Anyway, after my rebuttal to her comment about "critizing," she responded in a clearly sarcastic tone, "Yeah. I'm sure we would have been happy if they bought lunchables and cereal. Ridiculous."

Again, I see NO evidence of children on that receipt. I never mentioned once that I assumed the person was choosing indulgence for him/herself over feeding children. Also, I'd just like to say that Lunchables and breakfast cereal WOULD be, in my OPINION, a more responsible way to spend your food stamps, especially if there were children involved (although there are still healthier choices that could be made.) In fact, I highly doubt the dude who found this receipt would have bothered to take a photo if Frosted Flakes and Lunchables had featured as prominently as lobster.

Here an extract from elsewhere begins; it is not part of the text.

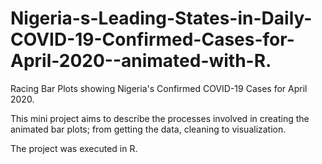 # Nigeria-s-Leading-States-in-Daily-COVID-19-Confirmed-Cases-for-April-2020--animated-with-R.
Racing Bar Plots showing Nigeria's Confirmed COVID-19 Cases for April 2020.

This mini project aims to describe the processes involved in creating the animated bar plots; from getting the data, cleaning to visualization. 

The project was executed in R.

I'm really angry about this, and I'd love nothing more than to take this chick outside and tell her, calmly and respectfully but quite firmly, my exact views on this topic. However, it has been my experience that arguing with people you don't know rarely works out very well, and I have yet to see anyone concede that perhaps he or she was wrong. So instead of defending myself and my reputation to someone who seems ridiculously intolerant of me to be so tolerant of paying for someone else's porterhouse steak, I figured I'd blog about it and most likely find a more reasonable audience who can have frank and honest, but still respectful, discussions about important and controversial topics.